In 1966, two British soldiers, Captain John Ridgway and Sergeant Chay Blyth, successfully rowed across the Atlantic Ocean. They subsequently wrote an account of their trip in "A Fighting Chance". At one page in the book they described an extraordinary experience: Ridgway is rowing on a balmy night, "lulled by the unending monotony". He writes: "I was shocked to full wakefulness by a swishing noise to starboard. I looked out over the water and suddenly saw the writhing, twisting shape of a great creature. It was outlined by the phosphorescence in the sea as if a string of neon lights were hanging from it. It was an enormous size, some 35 or more feet long, and it came towards me quite fast. I must have watched it for some ten seconds. It headed straight at me and disappeared right beneath me.
"I stopped rowing. I was frozen with terror at this apparition. I forced myself to turn my head to look over the port side. I saw nothing, but after a brief pause, I heard a most tremendous splash...I am not an imaginative man, and I searched for a rational explanation...Chay and I had seen whales and sharks, dolphins and porpoises, flying fish - all sorts of sea creatures, but this monster in the night was none of these. I reluctantly had to believe that there was only one thing it could have been - a sea serpent."
There is no reason to doubt the authenticity of this reported sighting of a sea monster. Nor is the report unique. Since the begining of the seventeenth century, there have been thousands of reports of sightings of underwater monsters. The largest number of these relate to a huge, long-necked monster which reportedly lives at the bottom of a large lake called Loch Ness in Scotland. Nobody can doubt that something has been seen in Loch Ness, and photographed with some success, many times. That every sighting is a hoax, or self delusion, simply does not stand up to personal investigation. Researchers for a film in the US television series called "In search of..." interviewed more than 20 witnesses who not only had strikingly vivid and consistent stories to tell, but who had no overt motive for inventing them - doctors, policemen, retired people who actively disliked the crowds Nessie (the name given to the Loch Ness monster) brings; and these people represented only a tiny fraction of the hundreds who had seen an unusual object in the Loch since the road alongside was opened in 1933 and made sightings much easier.

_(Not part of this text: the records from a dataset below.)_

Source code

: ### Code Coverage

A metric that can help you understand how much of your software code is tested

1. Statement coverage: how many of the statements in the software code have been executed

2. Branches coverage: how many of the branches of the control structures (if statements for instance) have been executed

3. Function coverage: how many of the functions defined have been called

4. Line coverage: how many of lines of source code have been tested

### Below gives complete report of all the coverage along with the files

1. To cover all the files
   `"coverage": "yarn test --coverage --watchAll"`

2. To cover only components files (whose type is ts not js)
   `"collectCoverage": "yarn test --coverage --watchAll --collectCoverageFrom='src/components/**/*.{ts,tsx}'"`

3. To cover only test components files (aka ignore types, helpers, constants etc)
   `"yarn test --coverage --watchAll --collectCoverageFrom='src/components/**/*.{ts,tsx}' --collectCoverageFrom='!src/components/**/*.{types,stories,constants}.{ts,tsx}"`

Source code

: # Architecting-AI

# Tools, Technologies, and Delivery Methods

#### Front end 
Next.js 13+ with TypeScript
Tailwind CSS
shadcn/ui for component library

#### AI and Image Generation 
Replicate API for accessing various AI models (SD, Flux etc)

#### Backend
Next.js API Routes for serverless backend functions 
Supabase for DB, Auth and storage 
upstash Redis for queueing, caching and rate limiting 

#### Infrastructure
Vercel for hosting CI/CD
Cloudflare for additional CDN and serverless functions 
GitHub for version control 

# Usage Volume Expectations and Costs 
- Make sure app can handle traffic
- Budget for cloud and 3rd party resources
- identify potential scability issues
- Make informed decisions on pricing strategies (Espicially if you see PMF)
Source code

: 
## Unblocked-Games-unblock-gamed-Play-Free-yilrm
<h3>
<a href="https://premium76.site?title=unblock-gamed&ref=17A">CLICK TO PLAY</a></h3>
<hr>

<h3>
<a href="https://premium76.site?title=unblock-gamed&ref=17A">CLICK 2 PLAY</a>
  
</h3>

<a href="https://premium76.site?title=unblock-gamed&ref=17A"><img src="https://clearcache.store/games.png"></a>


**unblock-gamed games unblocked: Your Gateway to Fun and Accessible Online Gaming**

But, at the same time, 'hard' evidence remains defiantly elusive. In spite of intense and expensive efforts, nobody has yet succeeded in luring the Loch Ness monster (or one of them, in case there are more than one in the lake) into a position where it can be conclusively photographed, or trapped long enough for an examination to be made. No carcase has ever been found (perhaps because the nature of the cold, steep-sided loch causes them to sink to the bottom), and no obvious source of food is known.
In the absence of 'concrete' evidence many scientists will understandably continue to reject the monster idea. However, there is another way - also scientific - of looking at the number of sightings of underwater monsters, pioneered by the belgian zoologist Bernard Heuvelmans: to see what picture can be drawn when all the massive amount of cumulative reported detail is analysed statistically. in his classic work "In the Wake of the Sea Serpents" he has shown that it is totally unscientific to dismiss reports just because they do not coincide with the known catalogue of the world's sea creatures. As with witnesses of the Loch Ness monster, he found it relatively easy to sort out the deliberate hoaxes and the mistakes from the 587 reports of monster-sightings that he examined, dating from 1639 to the end of the twentieth century. After eliminating these, and the ones too vague to be useful, he was still left with 358 there was no reason to doubt.
From such reports he fed into the computer every detail that might throw light on the creatures. As a result, nine specific types of underwater monster emerged together with the number of clear sightings of each that were analysed. All of them satisfyingly filled "quite distinct ecological niches", living in different levels of water and at different temperatures so that they "cannot compete except where these habitats meet, which agrees perfectly with the laws of nature."
The result is a scientific statement that underwater monsters, however exaggerated some tales of the past may, perhaps, be a reality.